In hermeneutic disciplines, like literary criticism or political history, data do not permit use of prediction as a basis for validation of propositions. Other criteria must be used, aesthetic criteria such as elegance, coherence or rhetorical appeal. When specifically psychoanalytic goals are pursued in clinical analysis, circularity gets built in and aesthetic criteria are used to assess insights-i.e. explanations that analyst and patient find persuasive are held to be valid; validation of insights is not accomplished by testing predictions concerning an independent variable. Therefore, when specifically psychoanalytic goals are pursued, clinical analysis becomes a hermeneutic, rather than a scientific, enterprise.
Acknowledging that insights in clinical analysis are created intersubjectively also obliges us to critically review the principle of analytic anonymity. The technical guideline that an analyst should try, as far as possible, to avoid personal self-disclosure follows from the understanding that clinical psychoanalysis is a project in which the patient is given the opportunity to project psychic representations on to the figure of the analyst, so that the analyst can objectively observe the projections. The analyst's efforts to remain anonymous are intended to safeguard the patient's opportunity for projection and the clarity of the analyst's field of observation. (If certain conceptions of projective identification are applied, the analyst will feel able to observe projected elements of the patient's psychology represented within the analyst's own responses.
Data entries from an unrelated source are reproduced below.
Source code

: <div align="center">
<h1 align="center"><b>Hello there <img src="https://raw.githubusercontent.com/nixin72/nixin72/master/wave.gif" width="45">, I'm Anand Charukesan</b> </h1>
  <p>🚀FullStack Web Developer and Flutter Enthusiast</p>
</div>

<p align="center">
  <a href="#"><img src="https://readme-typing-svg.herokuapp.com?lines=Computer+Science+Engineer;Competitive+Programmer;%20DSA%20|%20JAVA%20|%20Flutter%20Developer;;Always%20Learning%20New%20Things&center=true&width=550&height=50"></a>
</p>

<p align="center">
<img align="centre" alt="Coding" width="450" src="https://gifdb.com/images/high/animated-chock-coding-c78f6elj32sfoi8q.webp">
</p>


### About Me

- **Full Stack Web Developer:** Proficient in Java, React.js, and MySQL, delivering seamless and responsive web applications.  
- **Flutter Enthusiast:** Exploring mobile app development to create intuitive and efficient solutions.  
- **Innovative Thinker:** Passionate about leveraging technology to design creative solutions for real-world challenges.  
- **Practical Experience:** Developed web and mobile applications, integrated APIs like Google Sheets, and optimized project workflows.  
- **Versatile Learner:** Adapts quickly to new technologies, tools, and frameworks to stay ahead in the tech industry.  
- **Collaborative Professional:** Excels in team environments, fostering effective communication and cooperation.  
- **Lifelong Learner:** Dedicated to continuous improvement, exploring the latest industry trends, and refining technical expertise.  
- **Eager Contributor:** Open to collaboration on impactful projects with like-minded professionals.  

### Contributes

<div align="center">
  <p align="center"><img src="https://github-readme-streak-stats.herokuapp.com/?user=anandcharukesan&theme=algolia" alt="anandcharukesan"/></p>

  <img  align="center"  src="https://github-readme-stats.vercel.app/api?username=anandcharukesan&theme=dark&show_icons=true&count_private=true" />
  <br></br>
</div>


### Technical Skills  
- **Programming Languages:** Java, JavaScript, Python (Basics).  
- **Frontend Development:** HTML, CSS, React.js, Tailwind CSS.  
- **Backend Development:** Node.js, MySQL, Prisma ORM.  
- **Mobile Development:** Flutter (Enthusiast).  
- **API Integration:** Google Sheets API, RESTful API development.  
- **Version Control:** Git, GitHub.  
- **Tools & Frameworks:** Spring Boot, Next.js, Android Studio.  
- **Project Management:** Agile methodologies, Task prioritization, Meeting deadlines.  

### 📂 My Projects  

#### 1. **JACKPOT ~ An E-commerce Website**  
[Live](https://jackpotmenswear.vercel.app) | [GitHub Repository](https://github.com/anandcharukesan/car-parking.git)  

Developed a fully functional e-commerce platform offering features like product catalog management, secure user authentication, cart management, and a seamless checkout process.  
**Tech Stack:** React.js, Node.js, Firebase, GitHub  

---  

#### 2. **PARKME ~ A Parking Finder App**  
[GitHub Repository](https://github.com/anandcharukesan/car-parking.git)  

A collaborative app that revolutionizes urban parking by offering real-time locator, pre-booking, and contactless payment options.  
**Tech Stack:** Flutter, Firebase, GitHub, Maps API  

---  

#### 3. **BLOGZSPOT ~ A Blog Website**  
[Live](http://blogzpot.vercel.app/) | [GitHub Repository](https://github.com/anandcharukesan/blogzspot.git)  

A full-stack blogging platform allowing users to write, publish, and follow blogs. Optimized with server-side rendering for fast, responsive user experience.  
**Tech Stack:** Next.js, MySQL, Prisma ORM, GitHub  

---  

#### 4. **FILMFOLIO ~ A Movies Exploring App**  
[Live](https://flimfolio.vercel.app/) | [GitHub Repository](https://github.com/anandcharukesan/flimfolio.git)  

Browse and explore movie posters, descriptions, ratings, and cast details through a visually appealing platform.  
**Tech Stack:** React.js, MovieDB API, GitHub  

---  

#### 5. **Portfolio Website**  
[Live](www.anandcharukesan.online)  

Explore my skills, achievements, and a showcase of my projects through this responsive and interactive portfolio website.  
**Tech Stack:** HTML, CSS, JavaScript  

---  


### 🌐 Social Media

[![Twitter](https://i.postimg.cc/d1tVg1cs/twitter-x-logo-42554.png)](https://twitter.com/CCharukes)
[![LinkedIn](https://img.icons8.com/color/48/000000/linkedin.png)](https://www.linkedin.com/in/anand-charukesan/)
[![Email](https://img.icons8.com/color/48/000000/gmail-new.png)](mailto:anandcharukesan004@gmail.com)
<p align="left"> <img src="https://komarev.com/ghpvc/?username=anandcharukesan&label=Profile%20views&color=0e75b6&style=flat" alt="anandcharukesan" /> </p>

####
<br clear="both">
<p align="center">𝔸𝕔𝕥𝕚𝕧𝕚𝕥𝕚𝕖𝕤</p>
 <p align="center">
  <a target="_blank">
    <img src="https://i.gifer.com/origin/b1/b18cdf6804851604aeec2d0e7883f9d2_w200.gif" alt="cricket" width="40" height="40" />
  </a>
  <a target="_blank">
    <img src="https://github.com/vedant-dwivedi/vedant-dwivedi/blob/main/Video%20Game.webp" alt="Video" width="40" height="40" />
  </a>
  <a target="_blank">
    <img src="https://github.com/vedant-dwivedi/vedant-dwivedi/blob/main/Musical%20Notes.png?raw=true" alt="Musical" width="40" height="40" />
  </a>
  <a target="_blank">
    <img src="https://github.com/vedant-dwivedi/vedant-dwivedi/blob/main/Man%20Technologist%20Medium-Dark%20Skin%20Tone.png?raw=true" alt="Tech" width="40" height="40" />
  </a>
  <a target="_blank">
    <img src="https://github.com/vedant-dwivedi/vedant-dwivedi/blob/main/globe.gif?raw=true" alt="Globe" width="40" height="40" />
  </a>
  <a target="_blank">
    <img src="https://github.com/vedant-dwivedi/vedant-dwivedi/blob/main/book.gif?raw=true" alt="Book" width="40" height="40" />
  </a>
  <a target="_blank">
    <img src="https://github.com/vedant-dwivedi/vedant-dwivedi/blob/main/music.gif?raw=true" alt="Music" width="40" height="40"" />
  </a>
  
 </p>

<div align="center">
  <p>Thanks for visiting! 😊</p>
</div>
However, in discussing his/her responses with the patient, the analyst makes interpretations to the patient about the patient's psychology, rather than engaging in personal self-disclosure.) Once we recognize that analytic truths are co-created by analyst and patient, rather than unveiled by means of the analyst's objective observations of the patient's projections, the rationale for the analyst trying to minimize personal self-disclosure becomes obsolete. Quite the contrary, in order to facilitate intersubjective exchange in the clinical situation, the analyst must be willing to make his/her own relevant experience as fully available to the patient as possible.